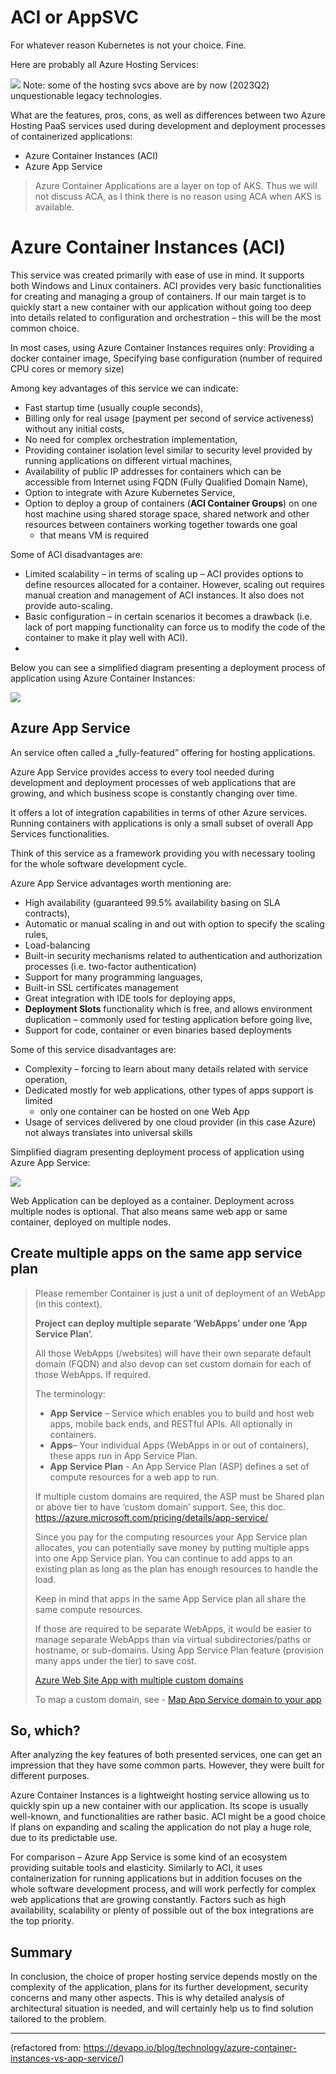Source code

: # ACI or AppSVC

For whatever reason Kubernetes is not your choice. Fine.

<!-- Microsoft Azure platform offers a wide range of services ready to use during creation and deployment processes of our containerized applications happening in the cloud.

Considering the multiplicity of available solutions – it is worth being aware of different hosting services (so-called Azure Compute Services, Hosting Services) details. This knowledge will greatly improve our ability to make a choice that matches our needs in terms of architectural decisions. -->

Here are probably all Azure Hosting Services:

![](media/azure_hosting_services.png)
Note: some of the hosting svcs above are by now (2023Q2) unquestionable legacy technologies.

<!-- ## Introduction to Microsoft Azure hosting services
Hosting services are categorized into groups because of different hosting models.

We can indicate following models:

- IaaS (Infrastructure as a service)
- PaaS (Platform as a Service)
- SaaS (Software as a service)
  
which determine the way of how the resources are being used in the cloud and what their usage scope is.

There are plenty of factors that can (and potentially should) affect our decisions, but during the early phase of research it can be crucial to answer questions such as:

- How much control do we need?
- Where do we want to use our application? (on-premise, hybrid cloud, public cloud)
- What will be the main way of usage? (continuous or on-demand usage)

Solutions from the IaaS group usually provide more control with simultaneous increased responsibility for created resources. On the other hand – SaaS solutions gives less control while freeing us from most resource-management related tasks.

The final choice targeting production should be always preceded by an analysis of different Azure services capabilities versus main goal and scope of designed software.
-->


What are the features, pros, cons, as well as differences between two Azure Hosting PaaS services used during development and deployment processes of containerized applications:

- Azure Container Instances (ACI)
- Azure App Service

> Azure Container Applications are a layer on top of AKS. Thus we will not discuss ACA, as I think there is no reason using ACA when AKS is available. 

# Azure Container Instances (ACI)
This service was created primarily with ease of use in mind. It supports both Windows and Linux containers. ACI provides very basic functionalities for creating and managing a group of containers. If our main target is to quickly start a new container with our application without going too deep into details related to configuration and orchestration – this will be the most common choice.

In most cases, using Azure Container Instances requires only: Providing a docker container image,
Specifying base configuration (number of required CPU cores or memory size)

Among key advantages of this service we can indicate:

- Fast startup time (usually couple seconds),
- Billing only for real usage (payment per second of service activeness) without any initial costs,
- No need for complex orchestration implementation,
- Providing container isolation level similar to security level provided by running applications on different virtual machines,
- Availability of public IP addresses for containers which can be accessible from Internet using FQDN (Fully Qualified Domain Name),
- Option to integrate with Azure Kubernetes Service,
- Option to deploy a group of containers (**ACI Container Groups**) on one host machine using shared storage space, shared network and other resources between containers working together towards one goal
  - that means VM is required

Some of ACI disadvantages are:

- Limited scalability – in terms of scaling up – ACI provides options to define resources allocated for a container. However, scaling out requires manual creation and management of ACI instances. It also does not provide auto-scaling.
- Basic configuration – in certain scenarios it becomes a drawback (i.e. lack of port mapping functionality can force us to modify the code of the container to make it play well with ACI).
- 
Below you can see a simplified diagram presenting a deployment process of application using Azure Container Instances:

![](media/aci_diagram.webp)


## Azure App Service

An service often called a „fully-featured” offering for hosting applications. 

Azure App Service provides access to every tool needed during development and deployment processes of web applications that are growing, and which business scope is constantly changing over time.

It offers a lot of integration capabilities in terms of other Azure services. Running containers with applications is only a small subset of overall App Services functionalities.

Think of this service as a framework providing you with necessary tooling for the whole software development cycle.

Azure App Service advantages worth mentioning are:

- High availability (guaranteed 99.5% availability basing on SLA contracts),
- Automatic or manual scaling in and out with option to specify the scaling rules,
- Load-balancing
- Built-in security mechanisms related to authentication and authorization processes (i.e. two-factor authentication)
- Support for many programming languages,
- Built-in SSL certificates management
- Great integration with IDE tools for deploying apps,
- **Deployment Slots** functionality which is free, and allows environment duplication – commonly used for testing application before going live,
- Support for code, container or even binaries based deployments

Some of this service disadvantages are:

- Complexity – forcing to learn about many details related with service operation,
- Dedicated mostly for web applications, other types of apps support is limited
  - only one container can be hosted on one Web App
- Usage of services delivered by one cloud provider (in this case Azure) not always translates into universal skills


Simplified diagram presenting deployment process of application using Azure App Service:

![](media/appsvc_hosting.webp)

Web Application can be deployed as a container. Deployment across multiple nodes is optional. That  also means same web app or same container, deployed on multiple nodes.

## Create multiple apps on the same app service plan

> Please remember Container is just a unit of deployment of an WebApp (in this context).
>
> **Project can deploy multiple separate ‘WebApps’ under one ‘App Service Plan’.**
>
> All those WebApps (/websites) will have their own separate default domain (FQDN) and also devop can set custom domain for each of those WebApps. If required.
>
>The terminology:
>
>- **App Service** – Service which enables you to build and host web apps, mobile back ends, and  RESTful APIs. All optionally in containers.
>- **Apps**– Your individual Apps (WebApps in or out of containers), these apps run in App Service Plan.
>- **App Service Plan** - An App Service Plan (ASP) defines a set of compute resources for a web app to run.
>
> If multiple custom domains are required,  the ASP must be Shared plan or above tier to have ‘custom domain’ support. See, this doc. https://azure.microsoft.com/pricing/details/app-service/
>
> Since you pay for the computing resources your App Service plan allocates, you can potentially save money by putting multiple apps into one App Service plan. You can continue to add apps to an existing plan as long as the plan has enough resources to handle the load. 
>
> Keep in mind that apps in the same App Service plan all share the same compute resources.
>
> If those are required to be separate WebApps, it would be easier to manage separate WebApps than via virtual subdirectories/paths or hostname, or sub-domains. Using App Service Plan feature (provision many apps under the tier) to save cost.
>
>[Azure Web Site App with multiple custom domains](https://stackoverflow.com/questions/44347764/azure-web-site-app-with-multiple-custom-domains)
>
> To map a custom domain, see - [Map App Service domain to your app](https://learn.microsoft.com/azure/app-service/manage-custom-dns-buy-domain#map-app-service-domain-to-your-app)


## So, which?

After analyzing the key features of both presented services, one can get an impression that they have some common parts. However, they were built for different purposes.

Azure Container Instances is a lightweight hosting service allowing us to quickly spin up a new container with our application. Its scope is usually well-known, and functionalities are rather basic. ACI might be a good choice if plans on expanding and scaling the application do not play a huge role, due to its predictable use.

For comparison – Azure App Service is some kind of an ecosystem providing suitable tools and elasticity. Similarly to ACI, it uses containerization for running applications but in addition focuses on the whole software development process, and will work perfectly for complex web applications that are growing constantly. Factors such as high availability, scalability or plenty of possible out of the box integrations are the top priority.

## Summary

In conclusion, the choice of proper hosting service depends mostly on the complexity of the application, plans for its further development, security concerns and many other aspects. This is why detailed analysis of architectural situation is needed, and will certainly help us to find solution tailored to the problem.  

---
(refactored from: https://devapo.io/blog/technology/azure-container-instances-vs-app-service/)
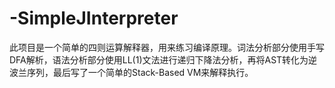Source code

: # -SimpleJInterpreter
此项目是一个简单的四则运算解释器，用来练习编译原理。词法分析部分使用手写DFA解析，语法分析部分使用LL(1)文法进行递归下降法分析，再将AST转化为逆波兰序列，最后写了一个简单的Stack-Based VM来解释执行。
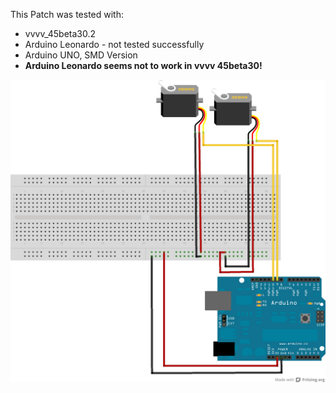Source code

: This Patch was tested with:
* vvvv_45beta30.2
* Arduino Leonardo - not tested successfully
* Arduino UNO, SMD Version
* **Arduino Leonardo seems not to work in vvvv 45beta30!**

![imagename](div/Servomotor.png)
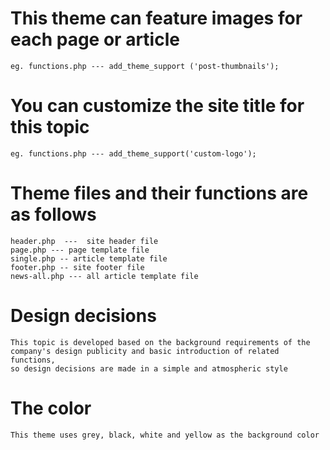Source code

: # This theme can feature images for each page or article
    eg. functions.php --- add_theme_support ('post-thumbnails');

# You can customize the site title for this topic
    eg. functions.php --- add_theme_support('custom-logo');

# Theme files and their functions are as follows
    header.php  ---  site header file
    page.php --- page template file
    single.php -- article template file
    footer.php -- site footer file
    news-all.php --- all article template file

# Design decisions
    This topic is developed based on the background requirements of the company's design publicity and basic introduction of related functions,
    so design decisions are made in a simple and atmospheric style

# The color
    This theme uses grey, black, white and yellow as the background color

^^^^^^^^^^^^^^^^

> [Exercise brief]: Would you print exactly, and only, the lines of the data above from the line with "- High availability" through the line with "- Built-in security", inclusive?

> [Response to the exercise]:
- High availability (guaranteed 99.5% availability basing on SLA contracts),
- Automatic or manual scaling in and out with option to specify the scaling rules,
- Load-balancing
- Built-in security mechanisms related to authentication and authorization processes (i.e. two-factor authentication)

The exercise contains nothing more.